El estereotipo invertido
En los primeros minutos de película se recogen (y se desmontan) todos y cada uno de los estereotipos asociados al rol de las mujeres en la sociedad tradicional. Las dos amigas protagonistas, con su ácido sentido del humor, la cámara del móvil y mucho tiempo libre, se encargan de informar al espectador antes de que empiece a vivir su historia que les da igual encontrar un marido o ser sexys, que tener unos kilos de más no les impide sentirse supermodelos, que no sólo los hombres saben salir de noche, fumar, bailar y beber de forma inconsciente y a veces ridícula, y que pueden utilizar libremente la expresión “sé una mujer” de forma que no signifique ser discreta y femenina, sino ser capaz de hacer lo que quieres (para ellas, esto último se refiere a montar en bicicleta como Dios manda).

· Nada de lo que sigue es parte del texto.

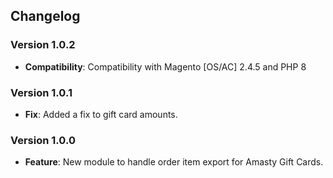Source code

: ## Changelog

### Version 1.0.2
- **Compatibility**: Compatibility with Magento [OS/AC] 2.4.5 and PHP 8

### Version 1.0.1
- **Fix**: Added a fix to gift card amounts.

### Version 1.0.0
- **Feature**: New module to handle order item export for Amasty Gift Cards.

Este es sólo el principio de un gran ejemplo de cómo invertir el estereotipo sin ser evidente. De cómo, sin querer ser ni un previsible acto de guerra ni un manifiesto feminista, una historia cambia de género y a nadie (al menos, a quien escribe estas líneas) le importa. Las actrices principales consiguen tal nivel de naturalidad que la cuestión de género no parece una reivindicación, sino una realidad. Aun así, son evidentes los dardos que Benyamina lanza a las encorsetadas normas femeninas establecidas en el patriarcado.

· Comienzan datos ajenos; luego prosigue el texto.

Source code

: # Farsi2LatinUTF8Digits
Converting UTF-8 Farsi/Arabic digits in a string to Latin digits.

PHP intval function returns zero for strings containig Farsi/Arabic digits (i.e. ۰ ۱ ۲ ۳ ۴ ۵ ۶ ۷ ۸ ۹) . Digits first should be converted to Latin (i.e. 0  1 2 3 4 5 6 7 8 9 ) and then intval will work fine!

Quizás uno de los puntos más importantes en este cambio de roles, y además uno de los elementos centrales de la película, se encuentre en la relación amor-odio que Dounia mantiene con Réda (Farid Larbi), un guarda de seguridad que, en realidad, es un prometedor aspirante a bailarín. Ella le observa desde las alturas del teatro, en su refugio secreto, mientras él exhibe sus movimientos (y sus músculos). Ella le mira como si él fuera lo más bello que ha visto nunca. Como si espiarle un par de veces a la semana fuese lo único puro a lo que, en su entorno, puede aspirar. Así que no sólo tenemos un cambio en cuanto a la que representa la acción y al que representa el objeto de admiración, sino que esto se lleva al extremo de protagonizar una escena de “damisela en apuros” y varios momentos de seducción masculina.

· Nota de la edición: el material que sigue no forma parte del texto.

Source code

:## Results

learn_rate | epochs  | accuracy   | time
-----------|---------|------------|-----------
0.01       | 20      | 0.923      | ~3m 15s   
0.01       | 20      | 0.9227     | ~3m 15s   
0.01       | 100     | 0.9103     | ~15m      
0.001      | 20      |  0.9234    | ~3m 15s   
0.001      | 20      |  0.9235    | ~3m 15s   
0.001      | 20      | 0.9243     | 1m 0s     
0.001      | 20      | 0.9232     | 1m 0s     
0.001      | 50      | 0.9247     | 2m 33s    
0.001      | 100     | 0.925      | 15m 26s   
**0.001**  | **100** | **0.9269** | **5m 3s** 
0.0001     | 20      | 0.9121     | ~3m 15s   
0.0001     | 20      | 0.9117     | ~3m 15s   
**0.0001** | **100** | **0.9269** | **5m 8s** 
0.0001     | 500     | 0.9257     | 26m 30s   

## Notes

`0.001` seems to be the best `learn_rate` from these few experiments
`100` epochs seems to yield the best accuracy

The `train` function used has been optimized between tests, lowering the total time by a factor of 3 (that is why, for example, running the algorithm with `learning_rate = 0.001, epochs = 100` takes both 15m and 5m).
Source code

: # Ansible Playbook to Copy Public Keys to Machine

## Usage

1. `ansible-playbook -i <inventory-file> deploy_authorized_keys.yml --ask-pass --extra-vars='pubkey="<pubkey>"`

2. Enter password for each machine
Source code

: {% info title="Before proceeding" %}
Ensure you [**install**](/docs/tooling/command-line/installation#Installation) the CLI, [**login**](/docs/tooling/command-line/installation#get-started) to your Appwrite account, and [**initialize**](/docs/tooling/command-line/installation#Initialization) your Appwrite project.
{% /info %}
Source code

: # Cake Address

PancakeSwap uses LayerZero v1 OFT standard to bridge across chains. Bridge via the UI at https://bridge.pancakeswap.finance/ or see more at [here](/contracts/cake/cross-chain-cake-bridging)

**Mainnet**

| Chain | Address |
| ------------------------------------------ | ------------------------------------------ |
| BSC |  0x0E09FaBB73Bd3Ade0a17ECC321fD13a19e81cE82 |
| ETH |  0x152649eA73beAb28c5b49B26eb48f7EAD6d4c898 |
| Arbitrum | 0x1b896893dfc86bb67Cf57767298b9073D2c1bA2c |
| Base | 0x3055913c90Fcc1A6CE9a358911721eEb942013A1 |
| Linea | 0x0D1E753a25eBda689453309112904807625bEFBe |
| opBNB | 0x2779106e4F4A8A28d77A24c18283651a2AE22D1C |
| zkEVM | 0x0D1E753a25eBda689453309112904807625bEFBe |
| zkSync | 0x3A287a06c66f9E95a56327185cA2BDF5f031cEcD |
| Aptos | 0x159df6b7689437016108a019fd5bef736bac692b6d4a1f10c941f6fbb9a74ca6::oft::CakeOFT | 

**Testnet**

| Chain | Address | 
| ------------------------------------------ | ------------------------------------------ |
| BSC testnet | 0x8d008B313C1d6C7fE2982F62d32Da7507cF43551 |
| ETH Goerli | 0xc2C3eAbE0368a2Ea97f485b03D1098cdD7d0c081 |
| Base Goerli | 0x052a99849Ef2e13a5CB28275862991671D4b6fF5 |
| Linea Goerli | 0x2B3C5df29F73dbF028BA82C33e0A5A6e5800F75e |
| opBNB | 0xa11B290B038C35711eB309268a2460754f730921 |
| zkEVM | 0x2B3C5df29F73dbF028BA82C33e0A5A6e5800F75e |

De hecho, es en uno de estos seductores bailes en el que nos damos cuenta de lo irreal de su existencia. Han entrado en un supermercado y se separan un momento. Entonces las luces se apagan y ella le encuentra en la sección de moda bailando, moviéndose con esa elegancia suya alrededor de Dounia. Y bailan como si no existiese nada más en el mundo. Él es la representación del futuro deseado pero inalcanzable, porque la condición social, los problemas que acarrea y las consecuencias de sus actos la apartan cada vez más de él. Esa escena del supermercado, y todas las que vive con él en general, rompen con la tónica áspera general de la película y se convierten en espejismos. Al final, todo era una ensoñación.
Es en el conjunto de todas sus escenas cuando nos damos cuenta de que esta película, con sus virtudes y sus defectos, es coherente con la misma filosofía que defiende Rebecca (Jisca Kalvanda), la jefa del narcotráfico de la zona: “pegas fuerte, y luego acaricias”. Es la frase que corona este artículo, y es la forma en que la directora golpea, y nos da algo ‘bonito’ a cambio. Vuelve a golpear, y de nuevo un brote de sensibilidad. Ahora bien, esta estructura de dar una de cal y otra de arena se queda a medias, y en su tramo final no podemos hacer más que aguantar los golpes. ¿La vida no iba precisamente de eso?